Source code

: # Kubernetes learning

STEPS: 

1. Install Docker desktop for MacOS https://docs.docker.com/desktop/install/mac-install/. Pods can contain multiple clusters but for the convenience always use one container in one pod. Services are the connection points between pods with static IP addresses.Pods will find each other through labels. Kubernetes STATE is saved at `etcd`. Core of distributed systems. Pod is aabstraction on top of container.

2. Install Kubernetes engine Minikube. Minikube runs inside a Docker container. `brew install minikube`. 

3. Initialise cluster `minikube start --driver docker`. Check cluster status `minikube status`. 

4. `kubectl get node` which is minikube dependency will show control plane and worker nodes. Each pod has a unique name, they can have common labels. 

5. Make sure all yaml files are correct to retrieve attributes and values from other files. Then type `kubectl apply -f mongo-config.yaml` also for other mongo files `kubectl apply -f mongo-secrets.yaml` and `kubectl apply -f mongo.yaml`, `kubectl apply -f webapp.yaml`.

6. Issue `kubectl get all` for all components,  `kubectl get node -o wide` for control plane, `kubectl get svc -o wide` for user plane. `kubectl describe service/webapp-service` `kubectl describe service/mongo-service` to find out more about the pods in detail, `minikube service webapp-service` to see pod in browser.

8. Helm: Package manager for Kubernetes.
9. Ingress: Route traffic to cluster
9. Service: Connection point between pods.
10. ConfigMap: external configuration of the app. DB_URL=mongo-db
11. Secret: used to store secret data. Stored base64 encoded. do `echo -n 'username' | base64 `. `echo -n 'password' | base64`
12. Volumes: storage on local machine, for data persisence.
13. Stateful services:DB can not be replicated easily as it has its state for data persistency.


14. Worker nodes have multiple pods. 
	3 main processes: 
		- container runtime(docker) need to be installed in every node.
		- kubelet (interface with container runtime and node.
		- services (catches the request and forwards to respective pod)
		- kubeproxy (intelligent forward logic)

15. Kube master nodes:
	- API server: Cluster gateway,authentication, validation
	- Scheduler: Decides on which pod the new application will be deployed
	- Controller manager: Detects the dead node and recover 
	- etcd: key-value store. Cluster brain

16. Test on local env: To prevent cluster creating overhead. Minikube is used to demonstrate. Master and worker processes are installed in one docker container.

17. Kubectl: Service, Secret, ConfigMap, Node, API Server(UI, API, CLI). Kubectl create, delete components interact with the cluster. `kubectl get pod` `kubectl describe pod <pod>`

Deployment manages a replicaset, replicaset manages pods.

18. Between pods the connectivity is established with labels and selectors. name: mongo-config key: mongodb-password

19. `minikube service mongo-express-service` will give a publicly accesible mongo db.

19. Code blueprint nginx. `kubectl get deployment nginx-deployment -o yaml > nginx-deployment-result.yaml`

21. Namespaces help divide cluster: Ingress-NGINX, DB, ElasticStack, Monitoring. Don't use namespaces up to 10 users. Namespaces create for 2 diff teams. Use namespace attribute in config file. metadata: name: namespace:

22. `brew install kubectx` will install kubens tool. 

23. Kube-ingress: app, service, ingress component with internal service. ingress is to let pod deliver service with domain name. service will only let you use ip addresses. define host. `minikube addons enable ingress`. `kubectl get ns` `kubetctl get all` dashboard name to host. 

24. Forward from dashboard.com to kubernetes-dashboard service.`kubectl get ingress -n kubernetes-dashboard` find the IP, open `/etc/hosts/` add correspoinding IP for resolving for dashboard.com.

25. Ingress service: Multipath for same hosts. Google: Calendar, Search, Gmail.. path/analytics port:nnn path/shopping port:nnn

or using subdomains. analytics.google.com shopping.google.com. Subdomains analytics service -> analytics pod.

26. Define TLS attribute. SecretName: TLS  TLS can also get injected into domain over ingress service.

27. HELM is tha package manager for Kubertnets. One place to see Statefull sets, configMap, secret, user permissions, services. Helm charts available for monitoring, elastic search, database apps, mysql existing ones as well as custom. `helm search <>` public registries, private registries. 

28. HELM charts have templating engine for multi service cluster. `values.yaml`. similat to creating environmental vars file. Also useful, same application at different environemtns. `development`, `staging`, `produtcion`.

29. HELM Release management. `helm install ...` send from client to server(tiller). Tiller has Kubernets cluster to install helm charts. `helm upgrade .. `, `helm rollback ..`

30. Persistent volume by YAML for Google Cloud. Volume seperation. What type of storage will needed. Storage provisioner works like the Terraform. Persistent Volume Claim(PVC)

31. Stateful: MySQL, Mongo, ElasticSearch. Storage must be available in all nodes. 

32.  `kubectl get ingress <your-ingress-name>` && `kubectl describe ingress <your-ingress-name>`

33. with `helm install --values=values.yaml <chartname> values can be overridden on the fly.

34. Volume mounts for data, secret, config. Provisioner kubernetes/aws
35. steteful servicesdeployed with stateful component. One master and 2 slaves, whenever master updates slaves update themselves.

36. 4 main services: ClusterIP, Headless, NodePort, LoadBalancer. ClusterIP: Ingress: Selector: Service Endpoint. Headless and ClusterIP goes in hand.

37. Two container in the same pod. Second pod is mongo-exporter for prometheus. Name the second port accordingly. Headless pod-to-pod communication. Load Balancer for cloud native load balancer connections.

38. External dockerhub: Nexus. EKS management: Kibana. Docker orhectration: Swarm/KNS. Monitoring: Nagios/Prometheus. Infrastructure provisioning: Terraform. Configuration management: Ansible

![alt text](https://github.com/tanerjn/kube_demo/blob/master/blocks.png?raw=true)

▶ [ACTION ITEM]: Could you write out, exactly as they stand, only the lines above that begin at the line with "9. Service: Connection point between pods." and stop after the line with "16. Test on"?

▶ [SOLUTION BELOW]:
9. Service: Connection point between pods.
10. ConfigMap: external configuration of the app. DB_URL=mongo-db
11. Secret: used to store secret data. Stored base64 encoded. do `echo -n 'username' | base64 `. `echo -n 'password' | base64`
12. Volumes: storage on local machine, for data persisence.
13. Stateful services:DB can not be replicated easily as it has its state for data persistency.


14. Worker nodes have multiple pods. 
	3 main processes: 
		- container runtime(docker) need to be installed in every node.
		- kubelet (interface with container runtime and node.
		- services (catches the request and forwards to respective pod)
		- kubeproxy (intelligent forward logic)

15. Kube master nodes:
	- API server: Cluster gateway,authentication, validation
	- Scheduler: Decides on which pod the new application will be deployed
	- Controller manager: Detects the dead node and recover 
	- etcd: key-value store. Cluster brain

16. Test on local env: To prevent cluster creating overhead. Minikube is used to demonstrate. Master and worker processes are installed in one docker container.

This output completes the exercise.